Exercise objective -
A faithful transcription of all the data is required.

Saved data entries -
■ ■ ■

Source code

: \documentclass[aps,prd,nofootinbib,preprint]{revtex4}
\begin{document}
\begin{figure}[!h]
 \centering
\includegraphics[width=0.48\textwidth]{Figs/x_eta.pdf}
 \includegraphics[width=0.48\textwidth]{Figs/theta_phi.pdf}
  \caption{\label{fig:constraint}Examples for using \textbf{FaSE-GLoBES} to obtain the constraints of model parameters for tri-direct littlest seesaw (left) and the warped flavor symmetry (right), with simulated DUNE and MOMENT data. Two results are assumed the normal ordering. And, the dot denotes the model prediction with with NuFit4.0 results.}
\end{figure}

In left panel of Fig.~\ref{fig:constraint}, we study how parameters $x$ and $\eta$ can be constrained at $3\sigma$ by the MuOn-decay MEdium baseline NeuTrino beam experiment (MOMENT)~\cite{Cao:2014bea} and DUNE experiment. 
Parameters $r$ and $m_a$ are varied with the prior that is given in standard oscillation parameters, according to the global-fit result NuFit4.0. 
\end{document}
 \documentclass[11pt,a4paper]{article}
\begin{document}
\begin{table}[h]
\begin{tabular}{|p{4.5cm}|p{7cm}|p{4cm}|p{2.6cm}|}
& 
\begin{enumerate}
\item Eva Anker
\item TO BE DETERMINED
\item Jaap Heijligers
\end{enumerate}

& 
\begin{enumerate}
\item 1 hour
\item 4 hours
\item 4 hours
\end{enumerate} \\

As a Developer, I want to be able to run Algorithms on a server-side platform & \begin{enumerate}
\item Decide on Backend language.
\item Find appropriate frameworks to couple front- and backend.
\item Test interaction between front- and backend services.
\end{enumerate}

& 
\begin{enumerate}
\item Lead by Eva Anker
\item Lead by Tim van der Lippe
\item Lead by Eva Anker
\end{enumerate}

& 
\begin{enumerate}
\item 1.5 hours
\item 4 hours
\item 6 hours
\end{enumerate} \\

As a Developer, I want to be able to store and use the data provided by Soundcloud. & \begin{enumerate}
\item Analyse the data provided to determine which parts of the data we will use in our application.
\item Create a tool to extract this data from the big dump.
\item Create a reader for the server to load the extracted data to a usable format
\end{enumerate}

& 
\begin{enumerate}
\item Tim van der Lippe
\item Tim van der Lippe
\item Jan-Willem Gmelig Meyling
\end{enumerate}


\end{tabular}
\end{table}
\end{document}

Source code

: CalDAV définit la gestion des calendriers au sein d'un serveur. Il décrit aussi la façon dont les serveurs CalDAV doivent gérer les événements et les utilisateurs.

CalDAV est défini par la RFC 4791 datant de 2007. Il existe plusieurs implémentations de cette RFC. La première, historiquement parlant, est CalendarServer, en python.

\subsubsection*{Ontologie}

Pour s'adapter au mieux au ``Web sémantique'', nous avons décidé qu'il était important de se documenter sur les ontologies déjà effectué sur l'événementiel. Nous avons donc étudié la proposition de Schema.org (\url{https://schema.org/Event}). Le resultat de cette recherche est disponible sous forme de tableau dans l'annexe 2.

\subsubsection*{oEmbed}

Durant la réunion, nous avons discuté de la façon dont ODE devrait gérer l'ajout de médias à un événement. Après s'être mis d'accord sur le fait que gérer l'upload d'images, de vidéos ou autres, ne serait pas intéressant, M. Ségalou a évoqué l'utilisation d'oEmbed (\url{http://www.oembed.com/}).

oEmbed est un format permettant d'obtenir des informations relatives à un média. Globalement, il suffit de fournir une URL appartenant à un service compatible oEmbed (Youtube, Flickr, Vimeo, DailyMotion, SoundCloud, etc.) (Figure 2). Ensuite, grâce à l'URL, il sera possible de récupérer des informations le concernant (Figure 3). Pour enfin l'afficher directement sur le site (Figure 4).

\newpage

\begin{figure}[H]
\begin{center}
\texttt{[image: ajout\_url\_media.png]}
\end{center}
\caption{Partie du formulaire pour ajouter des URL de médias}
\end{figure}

■ ■ ■

Solution for this problem -
Source code

: \documentclass[aps,prd,nofootinbib,preprint]{revtex4}
\begin{document}
\begin{figure}[!h]
 \centering
\includegraphics[width=0.48\textwidth]{Figs/x_eta.pdf}
 \includegraphics[width=0.48\textwidth]{Figs/theta_phi.pdf}
  \caption{\label{fig:constraint}Examples for using \textbf{FaSE-GLoBES} to obtain the constraints of model parameters for tri-direct littlest seesaw (left) and the warped flavor symmetry (right), with simulated DUNE and MOMENT data. Two results are assumed the normal ordering. And, the dot denotes the model prediction with with NuFit4.0 results.}
\end{figure}

In left panel of Fig.~\ref{fig:constraint}, we study how parameters $x$ and $\eta$ can be constrained at $3\sigma$ by the MuOn-decay MEdium baseline NeuTrino beam experiment (MOMENT)~\cite{Cao:2014bea} and DUNE experiment. 
Parameters $r$ and $m_a$ are varied with the prior that is given in standard oscillation parameters, according to the global-fit result NuFit4.0. 
\end{document}
 \documentclass[11pt,a4paper]{article}
\begin{document}
\begin{table}[h]
\begin{tabular}{|p{4.5cm}|p{7cm}|p{4cm}|p{2.6cm}|}
& 
\begin{enumerate}
\item Eva Anker
\item TO BE DETERMINED
\item Jaap Heijligers
\end{enumerate}

& 
\begin{enumerate}
\item 1 hour
\item 4 hours
\item 4 hours
\end{enumerate} \\

As a Developer, I want to be able to run Algorithms on a server-side platform & \begin{enumerate}
\item Decide on Backend language.
\item Find appropriate frameworks to couple front- and backend.
\item Test interaction between front- and backend services.
\end{enumerate}

& 
\begin{enumerate}
\item Lead by Eva Anker
\item Lead by Tim van der Lippe
\item Lead by Eva Anker
\end{enumerate}

& 
\begin{enumerate}
\item 1.5 hours
\item 4 hours
\item 6 hours
\end{enumerate} \\

As a Developer, I want to be able to store and use the data provided by Soundcloud. & \begin{enumerate}
\item Analyse the data provided to determine which parts of the data we will use in our application.
\item Create a tool to extract this data from the big dump.
\item Create a reader for the server to load the extracted data to a usable format
\end{enumerate}

& 
\begin{enumerate}
\item Tim van der Lippe
\item Tim van der Lippe
\item Jan-Willem Gmelig Meyling
\end{enumerate}


\end{tabular}
\end{table}
\end{document}

Source code

: CalDAV définit la gestion des calendriers au sein d'un serveur. Il décrit aussi la façon dont les serveurs CalDAV doivent gérer les événements et les utilisateurs.

CalDAV est défini par la RFC 4791 datant de 2007. Il existe plusieurs implémentations de cette RFC. La première, historiquement parlant, est CalendarServer, en python.

\subsubsection*{Ontologie}

Pour s'adapter au mieux au ``Web sémantique'', nous avons décidé qu'il était important de se documenter sur les ontologies déjà effectué sur l'événementiel. Nous avons donc étudié la proposition de Schema.org (\url{https://schema.org/Event}). Le resultat de cette recherche est disponible sous forme de tableau dans l'annexe 2.

\subsubsection*{oEmbed}

Durant la réunion, nous avons discuté de la façon dont ODE devrait gérer l'ajout de médias à un événement. Après s'être mis d'accord sur le fait que gérer l'upload d'images, de vidéos ou autres, ne serait pas intéressant, M. Ségalou a évoqué l'utilisation d'oEmbed (\url{http://www.oembed.com/}).

oEmbed est un format permettant d'obtenir des informations relatives à un média. Globalement, il suffit de fournir une URL appartenant à un service compatible oEmbed (Youtube, Flickr, Vimeo, DailyMotion, SoundCloud, etc.) (Figure 2). Ensuite, grâce à l'URL, il sera possible de récupérer des informations le concernant (Figure 3). Pour enfin l'afficher directement sur le site (Figure 4).

\newpage

\begin{figure}[H]
\begin{center}
\texttt{[image: ajout\_url\_media.png]}
\end{center}
\caption{Partie du formulaire pour ajouter des URL de médias}
\end{figure}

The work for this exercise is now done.